News & Insights

Bridging the Diligence Gap in Impact Investing

Our study of the impact investing diligence space revealed scores of complex and unresolved questions about measuring the tangible, and not-so-tangible, concepts that make up the ethical investing picture. And it inspired us to create IntegrityRisk ImpactCheck.

The Environmental, Social, and Governance (ESG) investment space struggles with how to measure success, reconcile competing assessment tools, and keep up with the flurry of surveys from organizations seeking data on their adherence to sustainability standards. The initial deluge of competing metrics around ethical investing is showing signs of giving way to some consolidation. This is all unfolding at the same time that appetites are growing for investors seeking more responsible ways of doing business.

— In early June 2019, the Financial Times reported that ESG investment interest has attracted some $30 trillion in assets to sustainable investment vehicles. The UK paper described recent initiatives to pare down and potentially standardize the ESG measurement surveys generated by organizations that some companies say are overwhelming them with requests for information.

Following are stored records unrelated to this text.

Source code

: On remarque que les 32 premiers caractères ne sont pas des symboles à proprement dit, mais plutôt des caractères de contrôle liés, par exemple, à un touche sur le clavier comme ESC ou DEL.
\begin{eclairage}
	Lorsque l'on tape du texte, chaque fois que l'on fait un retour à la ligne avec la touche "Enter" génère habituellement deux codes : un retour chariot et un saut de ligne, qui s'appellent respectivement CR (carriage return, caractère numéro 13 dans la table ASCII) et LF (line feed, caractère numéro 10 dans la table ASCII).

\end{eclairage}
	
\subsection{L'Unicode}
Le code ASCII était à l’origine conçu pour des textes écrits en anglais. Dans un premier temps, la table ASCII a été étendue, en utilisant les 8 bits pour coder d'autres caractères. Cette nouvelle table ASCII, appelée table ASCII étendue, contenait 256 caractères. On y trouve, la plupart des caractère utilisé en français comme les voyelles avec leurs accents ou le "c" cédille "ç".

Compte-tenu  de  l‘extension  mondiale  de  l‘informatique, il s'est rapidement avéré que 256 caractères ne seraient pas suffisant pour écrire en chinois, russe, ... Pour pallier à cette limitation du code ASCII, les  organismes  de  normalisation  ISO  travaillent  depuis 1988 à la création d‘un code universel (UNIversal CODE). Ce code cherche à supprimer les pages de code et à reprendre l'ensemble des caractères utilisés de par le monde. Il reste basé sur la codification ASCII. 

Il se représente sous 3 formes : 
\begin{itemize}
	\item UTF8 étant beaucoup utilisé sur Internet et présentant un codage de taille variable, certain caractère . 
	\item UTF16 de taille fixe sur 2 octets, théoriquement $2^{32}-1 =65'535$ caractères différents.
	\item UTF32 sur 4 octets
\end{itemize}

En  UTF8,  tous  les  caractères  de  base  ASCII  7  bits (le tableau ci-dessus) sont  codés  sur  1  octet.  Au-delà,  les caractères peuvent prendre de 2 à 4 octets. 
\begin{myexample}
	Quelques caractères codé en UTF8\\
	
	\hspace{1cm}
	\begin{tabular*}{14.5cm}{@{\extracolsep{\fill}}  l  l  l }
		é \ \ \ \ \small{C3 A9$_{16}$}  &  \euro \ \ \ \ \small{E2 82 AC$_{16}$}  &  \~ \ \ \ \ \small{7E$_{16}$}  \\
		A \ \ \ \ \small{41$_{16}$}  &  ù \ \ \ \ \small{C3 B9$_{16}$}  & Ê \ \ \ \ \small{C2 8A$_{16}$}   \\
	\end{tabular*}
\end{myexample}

— The Wall Street Journal observed in late June that the expansion of tools that judge companies based on their values “may be obscuring, instead of illuminating, the path to righteous investing.”

Attentiveness to sustainability issues created an array of methodologies and techniques for gauging success, many of which miss an essential component of evaluating risks and outcomes.

— The existing measuring tools supply useful insights but there is yet to emerge a single taxonomy shared across the industry. More importantly, the majority of investors, asset managers, and fiduciaries rely on self-reporting.

— Verification is rarely provided by independent or neutral third parties and there is a scarcity of consistent and replicable due diligence processes to cover multiple sectors, asset types, investments, and portfolios.

In short, vital issues around validating and verifying self-reported claims that feed those metrics are under-appreciated and unaddressed — and that’s why we developed IntegrityRisk ImpactCheck. It combines risk and compliance expertise with commercial due diligence plus advanced analytics to offer sound impact investing verification.